End Game

| 16 Feb 2015 | 06:44

    Few things are more entertaining than watching the never-ending cycle of media experts doing their annual "I told you so" calisthenics. Like the beer guzzling, chain smoking slub that finds religion, again, after watching an NBA play-off game and soon tortures his family with wheezes and grunts set to the rhythm of his pointless exercise, the omniscient media expert persists. 

    Case in point, the golden old boy of schadenfreude Kurt Andersen and his recent pronouncement regarding the Internet 2.0 bubble ("The Way We Boom Now," New York, April 24, 2006). Andersen tells us to beware new media hype, and in the same breathe hints that his own observations are suspect, claiming, "Nobody knows anything." The perfect syllogistic mulch upon which to plant your argument when you know you're about to talk about something that essentially escapes you. 

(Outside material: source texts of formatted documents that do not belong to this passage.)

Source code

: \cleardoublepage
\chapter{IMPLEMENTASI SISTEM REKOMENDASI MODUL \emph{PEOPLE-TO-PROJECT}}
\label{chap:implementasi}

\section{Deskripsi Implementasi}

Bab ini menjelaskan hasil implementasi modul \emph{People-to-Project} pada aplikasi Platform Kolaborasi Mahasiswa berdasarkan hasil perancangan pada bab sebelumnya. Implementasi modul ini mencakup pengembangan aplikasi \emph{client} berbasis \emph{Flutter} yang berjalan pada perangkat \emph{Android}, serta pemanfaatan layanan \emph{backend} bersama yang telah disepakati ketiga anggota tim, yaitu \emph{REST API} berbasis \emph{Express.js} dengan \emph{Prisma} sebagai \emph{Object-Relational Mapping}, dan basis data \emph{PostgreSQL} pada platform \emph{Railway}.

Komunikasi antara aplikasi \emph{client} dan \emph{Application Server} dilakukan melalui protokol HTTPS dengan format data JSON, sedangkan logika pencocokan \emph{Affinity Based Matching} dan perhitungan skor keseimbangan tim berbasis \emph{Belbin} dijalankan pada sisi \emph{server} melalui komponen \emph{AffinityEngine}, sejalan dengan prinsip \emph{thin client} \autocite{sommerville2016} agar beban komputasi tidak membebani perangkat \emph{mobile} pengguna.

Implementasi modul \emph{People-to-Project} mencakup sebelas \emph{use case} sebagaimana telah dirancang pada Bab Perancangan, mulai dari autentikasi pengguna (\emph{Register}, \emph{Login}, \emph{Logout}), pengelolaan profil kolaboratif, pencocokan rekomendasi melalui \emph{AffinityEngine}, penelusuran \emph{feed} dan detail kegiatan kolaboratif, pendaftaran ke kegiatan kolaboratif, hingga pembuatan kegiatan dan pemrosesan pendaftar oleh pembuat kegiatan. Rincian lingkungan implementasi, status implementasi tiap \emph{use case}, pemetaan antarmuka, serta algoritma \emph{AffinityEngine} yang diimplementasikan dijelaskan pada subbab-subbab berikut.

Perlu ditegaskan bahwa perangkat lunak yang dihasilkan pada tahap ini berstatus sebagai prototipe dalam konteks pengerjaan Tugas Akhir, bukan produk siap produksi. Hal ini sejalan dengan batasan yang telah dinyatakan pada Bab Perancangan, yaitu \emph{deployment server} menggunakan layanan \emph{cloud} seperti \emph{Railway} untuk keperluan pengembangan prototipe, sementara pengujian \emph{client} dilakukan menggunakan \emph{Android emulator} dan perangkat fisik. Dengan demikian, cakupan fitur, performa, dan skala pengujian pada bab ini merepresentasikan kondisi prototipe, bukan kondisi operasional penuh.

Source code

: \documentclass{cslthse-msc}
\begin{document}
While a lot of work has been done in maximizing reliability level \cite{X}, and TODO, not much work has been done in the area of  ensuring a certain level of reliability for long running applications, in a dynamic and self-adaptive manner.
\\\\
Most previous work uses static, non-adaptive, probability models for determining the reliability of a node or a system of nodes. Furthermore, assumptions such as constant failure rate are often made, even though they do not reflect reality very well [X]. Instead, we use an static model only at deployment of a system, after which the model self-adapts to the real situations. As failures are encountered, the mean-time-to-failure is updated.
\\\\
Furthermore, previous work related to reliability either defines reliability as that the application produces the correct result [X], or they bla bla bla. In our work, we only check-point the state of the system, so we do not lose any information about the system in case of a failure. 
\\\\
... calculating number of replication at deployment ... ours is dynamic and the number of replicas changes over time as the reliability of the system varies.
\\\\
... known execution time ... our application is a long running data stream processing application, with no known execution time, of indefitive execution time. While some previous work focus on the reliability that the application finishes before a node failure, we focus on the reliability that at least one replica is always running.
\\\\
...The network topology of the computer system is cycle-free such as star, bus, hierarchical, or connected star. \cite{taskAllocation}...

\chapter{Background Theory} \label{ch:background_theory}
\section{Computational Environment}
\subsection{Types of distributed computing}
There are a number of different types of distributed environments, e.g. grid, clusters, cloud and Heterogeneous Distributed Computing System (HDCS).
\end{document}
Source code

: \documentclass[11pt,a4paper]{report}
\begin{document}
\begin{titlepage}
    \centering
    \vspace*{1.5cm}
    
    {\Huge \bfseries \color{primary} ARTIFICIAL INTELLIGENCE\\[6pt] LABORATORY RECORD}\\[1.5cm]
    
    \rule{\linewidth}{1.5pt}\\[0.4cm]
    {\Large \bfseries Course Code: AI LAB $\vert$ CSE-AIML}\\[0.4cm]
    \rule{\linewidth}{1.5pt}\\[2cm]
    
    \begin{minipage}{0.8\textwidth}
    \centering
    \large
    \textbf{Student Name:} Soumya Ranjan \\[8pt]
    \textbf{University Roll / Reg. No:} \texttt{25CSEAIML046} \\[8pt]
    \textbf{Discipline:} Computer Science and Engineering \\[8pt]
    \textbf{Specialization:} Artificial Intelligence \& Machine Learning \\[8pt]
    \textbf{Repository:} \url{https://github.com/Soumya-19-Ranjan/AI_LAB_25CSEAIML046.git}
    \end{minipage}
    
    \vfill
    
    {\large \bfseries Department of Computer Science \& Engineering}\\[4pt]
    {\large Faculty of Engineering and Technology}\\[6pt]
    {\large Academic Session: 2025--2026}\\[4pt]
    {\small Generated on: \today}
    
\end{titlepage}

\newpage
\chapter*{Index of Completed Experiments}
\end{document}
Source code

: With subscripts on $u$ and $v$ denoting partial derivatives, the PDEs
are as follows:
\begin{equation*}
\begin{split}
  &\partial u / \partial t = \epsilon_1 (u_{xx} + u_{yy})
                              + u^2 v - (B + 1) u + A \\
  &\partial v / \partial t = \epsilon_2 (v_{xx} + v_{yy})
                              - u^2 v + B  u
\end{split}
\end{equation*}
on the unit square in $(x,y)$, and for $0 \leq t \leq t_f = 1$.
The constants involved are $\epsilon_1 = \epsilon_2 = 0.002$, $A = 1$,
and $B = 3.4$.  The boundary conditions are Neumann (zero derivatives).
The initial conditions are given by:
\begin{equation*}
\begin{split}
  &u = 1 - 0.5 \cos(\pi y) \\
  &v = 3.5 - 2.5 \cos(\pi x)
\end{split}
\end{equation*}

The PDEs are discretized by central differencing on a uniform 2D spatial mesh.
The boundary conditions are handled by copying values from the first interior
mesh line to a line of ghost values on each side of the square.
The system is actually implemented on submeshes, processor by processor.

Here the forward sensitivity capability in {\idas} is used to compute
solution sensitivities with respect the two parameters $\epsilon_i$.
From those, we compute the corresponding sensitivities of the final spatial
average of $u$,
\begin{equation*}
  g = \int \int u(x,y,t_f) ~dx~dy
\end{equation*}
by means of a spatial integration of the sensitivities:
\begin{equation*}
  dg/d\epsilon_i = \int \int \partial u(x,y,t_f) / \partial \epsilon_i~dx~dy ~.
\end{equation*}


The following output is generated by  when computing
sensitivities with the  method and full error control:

    Proving that he's "just like one of us" in that he was late to finding out about blogs and RSS (even though many of us were, in fact, not late), Andersen invokes the specter of venture capital, and why today's web-entrepreneurs should avoid it, and IPOs. What he doesn't mention (because he didn't know?) is that the Internet 2.0 boom started back in 2004 and scores of web businesses have been thriving absent any VC involvement. Anderson and much of the mainstream media are sucking on fumes. 

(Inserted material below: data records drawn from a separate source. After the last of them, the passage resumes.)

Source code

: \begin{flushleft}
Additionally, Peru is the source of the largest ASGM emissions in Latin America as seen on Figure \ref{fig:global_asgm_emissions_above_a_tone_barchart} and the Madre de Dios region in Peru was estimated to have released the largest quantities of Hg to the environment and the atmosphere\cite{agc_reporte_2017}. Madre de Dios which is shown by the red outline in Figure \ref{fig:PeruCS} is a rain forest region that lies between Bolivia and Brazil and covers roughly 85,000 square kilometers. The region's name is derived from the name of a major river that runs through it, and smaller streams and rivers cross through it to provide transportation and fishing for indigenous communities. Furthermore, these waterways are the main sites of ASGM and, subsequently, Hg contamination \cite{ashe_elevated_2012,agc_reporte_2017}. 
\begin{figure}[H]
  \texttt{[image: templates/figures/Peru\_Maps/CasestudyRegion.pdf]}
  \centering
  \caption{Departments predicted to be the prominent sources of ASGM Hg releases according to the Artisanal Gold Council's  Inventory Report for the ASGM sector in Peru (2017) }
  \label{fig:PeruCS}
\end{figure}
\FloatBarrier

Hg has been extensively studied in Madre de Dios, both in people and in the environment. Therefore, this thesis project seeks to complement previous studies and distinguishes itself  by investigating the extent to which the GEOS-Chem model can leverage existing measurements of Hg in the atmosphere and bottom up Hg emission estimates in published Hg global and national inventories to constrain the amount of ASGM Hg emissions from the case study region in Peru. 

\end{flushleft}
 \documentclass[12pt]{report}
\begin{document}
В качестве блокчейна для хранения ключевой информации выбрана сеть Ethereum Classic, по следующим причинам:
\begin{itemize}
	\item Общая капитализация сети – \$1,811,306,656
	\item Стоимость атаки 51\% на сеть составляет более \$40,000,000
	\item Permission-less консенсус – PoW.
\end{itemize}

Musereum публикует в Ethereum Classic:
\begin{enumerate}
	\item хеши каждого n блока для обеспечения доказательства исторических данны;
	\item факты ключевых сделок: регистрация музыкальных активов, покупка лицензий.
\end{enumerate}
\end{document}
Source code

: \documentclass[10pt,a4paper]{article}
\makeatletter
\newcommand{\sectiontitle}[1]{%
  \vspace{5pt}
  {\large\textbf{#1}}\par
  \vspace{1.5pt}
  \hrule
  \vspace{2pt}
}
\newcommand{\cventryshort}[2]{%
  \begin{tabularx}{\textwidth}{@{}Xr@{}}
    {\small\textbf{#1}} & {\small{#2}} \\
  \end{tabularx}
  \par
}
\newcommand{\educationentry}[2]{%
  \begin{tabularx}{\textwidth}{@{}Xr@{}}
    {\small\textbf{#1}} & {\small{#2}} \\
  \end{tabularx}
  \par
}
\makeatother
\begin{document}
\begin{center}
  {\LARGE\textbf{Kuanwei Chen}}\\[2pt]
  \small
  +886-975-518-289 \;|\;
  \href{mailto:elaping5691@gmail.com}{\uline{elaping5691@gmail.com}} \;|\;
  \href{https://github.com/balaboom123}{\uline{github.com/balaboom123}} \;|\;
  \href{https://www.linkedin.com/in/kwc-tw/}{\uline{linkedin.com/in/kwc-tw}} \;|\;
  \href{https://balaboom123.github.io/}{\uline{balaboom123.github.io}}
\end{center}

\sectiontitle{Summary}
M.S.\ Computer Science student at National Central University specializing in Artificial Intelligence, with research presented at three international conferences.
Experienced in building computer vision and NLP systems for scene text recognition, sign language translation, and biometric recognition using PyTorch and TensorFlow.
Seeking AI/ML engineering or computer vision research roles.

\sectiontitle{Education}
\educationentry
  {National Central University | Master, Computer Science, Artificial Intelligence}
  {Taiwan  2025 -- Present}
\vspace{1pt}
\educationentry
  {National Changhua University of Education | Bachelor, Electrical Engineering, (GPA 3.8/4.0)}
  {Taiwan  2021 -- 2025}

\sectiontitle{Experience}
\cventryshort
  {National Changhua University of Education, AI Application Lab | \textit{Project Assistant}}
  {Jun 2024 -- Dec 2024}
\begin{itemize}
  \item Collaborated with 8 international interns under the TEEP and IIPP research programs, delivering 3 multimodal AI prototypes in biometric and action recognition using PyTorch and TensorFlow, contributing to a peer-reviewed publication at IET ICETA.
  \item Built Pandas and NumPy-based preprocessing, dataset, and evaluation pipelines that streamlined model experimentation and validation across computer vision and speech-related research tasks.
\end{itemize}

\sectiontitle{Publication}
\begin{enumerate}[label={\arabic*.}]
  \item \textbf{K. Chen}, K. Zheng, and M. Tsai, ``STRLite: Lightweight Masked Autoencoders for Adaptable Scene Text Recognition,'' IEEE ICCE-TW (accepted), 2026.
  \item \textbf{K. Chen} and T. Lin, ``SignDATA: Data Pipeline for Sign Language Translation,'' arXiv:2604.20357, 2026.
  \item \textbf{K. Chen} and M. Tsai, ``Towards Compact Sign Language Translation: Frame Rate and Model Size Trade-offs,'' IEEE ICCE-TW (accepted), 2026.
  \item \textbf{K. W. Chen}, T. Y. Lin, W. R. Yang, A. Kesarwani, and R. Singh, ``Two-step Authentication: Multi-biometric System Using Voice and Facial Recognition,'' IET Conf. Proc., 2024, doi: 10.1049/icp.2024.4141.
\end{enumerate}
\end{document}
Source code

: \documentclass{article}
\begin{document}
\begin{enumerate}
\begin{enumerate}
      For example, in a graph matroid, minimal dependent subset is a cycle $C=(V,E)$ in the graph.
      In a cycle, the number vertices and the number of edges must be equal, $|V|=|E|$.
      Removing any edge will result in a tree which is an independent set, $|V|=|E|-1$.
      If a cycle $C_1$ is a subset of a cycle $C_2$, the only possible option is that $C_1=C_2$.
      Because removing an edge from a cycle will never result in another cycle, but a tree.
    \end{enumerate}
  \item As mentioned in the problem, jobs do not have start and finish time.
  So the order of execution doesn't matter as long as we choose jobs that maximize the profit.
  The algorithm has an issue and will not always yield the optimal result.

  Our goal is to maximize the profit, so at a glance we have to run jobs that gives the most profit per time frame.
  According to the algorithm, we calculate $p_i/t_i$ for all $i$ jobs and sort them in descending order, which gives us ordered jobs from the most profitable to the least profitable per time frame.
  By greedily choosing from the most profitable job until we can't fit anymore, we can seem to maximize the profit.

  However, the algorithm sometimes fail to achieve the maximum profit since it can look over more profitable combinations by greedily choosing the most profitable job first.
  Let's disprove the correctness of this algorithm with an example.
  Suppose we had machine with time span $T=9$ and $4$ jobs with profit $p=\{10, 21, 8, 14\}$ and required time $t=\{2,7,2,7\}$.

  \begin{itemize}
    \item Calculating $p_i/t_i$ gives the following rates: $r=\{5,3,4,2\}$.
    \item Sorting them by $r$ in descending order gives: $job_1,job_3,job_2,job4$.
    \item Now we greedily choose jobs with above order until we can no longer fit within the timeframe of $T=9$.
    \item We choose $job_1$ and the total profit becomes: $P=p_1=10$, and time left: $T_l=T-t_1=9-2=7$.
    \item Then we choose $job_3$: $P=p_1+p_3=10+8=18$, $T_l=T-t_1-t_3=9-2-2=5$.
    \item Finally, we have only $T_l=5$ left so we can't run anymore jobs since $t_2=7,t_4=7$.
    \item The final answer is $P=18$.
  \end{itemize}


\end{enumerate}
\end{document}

    Interestingly, while heaping scorn upon new media fiascos Kozmo and UBO to make his points, he only briefly mentions Inside magazine, his own over-funded creation that also went bust after a very short run (full disclosure: I wrote for Inside). I had a front row seat to the multi-million dollar media deals that flowed throughout Silicon Alley, and I even brokered a few. But I never lost sight of the fact that media content had clearly passed into the hands of the nimble new media experimentalists who didn't care if the markets were up or down, or whether a sexy cover story had signaled the dawn of a new age or not. The only "experts" who truly understand the new face of media are those who felt the fire of 2001's financial bloodbath and kept the faith by plugging onward, producing content and driving new media models. 

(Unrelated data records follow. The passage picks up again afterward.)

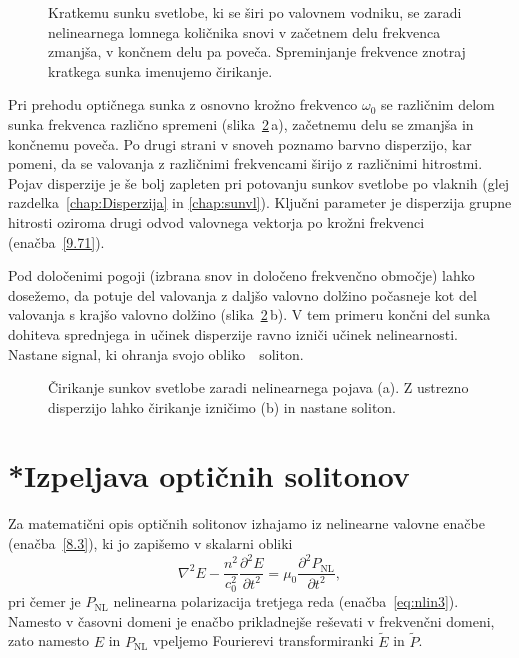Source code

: \begin{figure}[ht]
\centering
\def\svgwidth{70truemm} 

\caption{Kratkemu sunku svetlobe, ki se širi po valovnem vodniku, se zaradi nelinearnega 
lomnega količnika snovi v začetnem delu frekvenca zmanjša, v končnem delu pa poveča.
Spreminjanje frekvence znotraj kratkega sunka imenujemo čirikanje.}
\label{fig:optsoliton}
\end{figure}
Pri prehodu optičnega sunka z osnovno krožno frekvenco $\omega_0$ se različnim delom sunka
frekvenca različno spremeni (slika~\ref{fig:chirp}\,a), začetnemu delu se zmanjša in 
končnemu poveča. Po drugi strani v snoveh poznamo barvno disperzijo, 
kar pomeni, da se valovanja z različnimi frekvencami širijo z različnimi hitrostmi.
 Pojav disperzije je še bolj zapleten pri potovanju sunkov svetlobe po vlaknih
(glej razdelka~\ref{chap:Disperzija} in \ref{chap:sunvl}). Ključni parameter je disperzija 
grupne hitrosti oziroma drugi odvod valovnega vektorja po krožni frekvenci (enačba~\ref{9.71}).

Pod določenimi pogoji (izbrana snov in določeno frekvenčno območje) 
lahko dosežemo, da potuje del valovanja z daljšo valovno dolžino počasneje kot del valovanja
s krajšo valovno dolžino (slika~\ref{fig:chirp}\,b). V tem primeru končni del sunka 
dohiteva sprednjega in učinek disperzije ravno izniči učinek nelinearnosti. 
Nastane signal, ki ohranja svojo obliko~\textendash~soliton. 
\begin{figure}[ht]
\centering
\def\svgwidth{145truemm} 

\caption{Čirikanje sunkov svetlobe zaradi nelinearnega pojava (a). Z ustrezno disperzijo lahko
čirikanje izničimo (b) in nastane soliton.}
\label{fig:chirp}
\end{figure}

\section{*Izpeljava optičnih solitonov}
Za matematični opis optičnih solitonov izhajamo iz nelinearne 
valovne enačbe (enačba~\ref{8.3}), ki jo zapišemo v skalarni obliki
\begin{equation}
\nabla^{2}E-\frac{n^2}{c_0^{2}}{\frac{\partial^2 E}{\partial t^2}}=
\mu_{0}{\frac{\partial^2P_{\textrm{NL}}}{\partial t^2}},
\end{equation}
pri čemer je 
$P_\textrm{NL}$ nelinearna polarizacija tretjega reda (enačba~\ref{eq:nlin3}).
Namesto v časovni domeni je enačbo prikladnejše reševati v frekvenčni domeni, zato
namesto $E$ in $P_{\mathrm{NL}}$ vpeljemo Fourierevi transformiranki $\tilde{E}$ in $\tilde{P}$.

    Predictably, towards the end of the article, the great prognosticator invokes the name of Digg.com, a new news venture so outside anything old media heads could formulate that it's only getting recognition after it's mostly played out and now being copied by the likes of Newsvine.com and others. What Andersen and company fail to grasp is that playing in the new stream of media (print, web or mobile) requires living in that constant flux of change. Merely peeking in at opportune moments makes you a tourist, not an expert. Appropriately, the magazine bearing the dated Andersen spiel leads off with a ringing ode to Brooklyn's newfound status as a hipster mecca. The only problem with the premise is that it's about a decade late.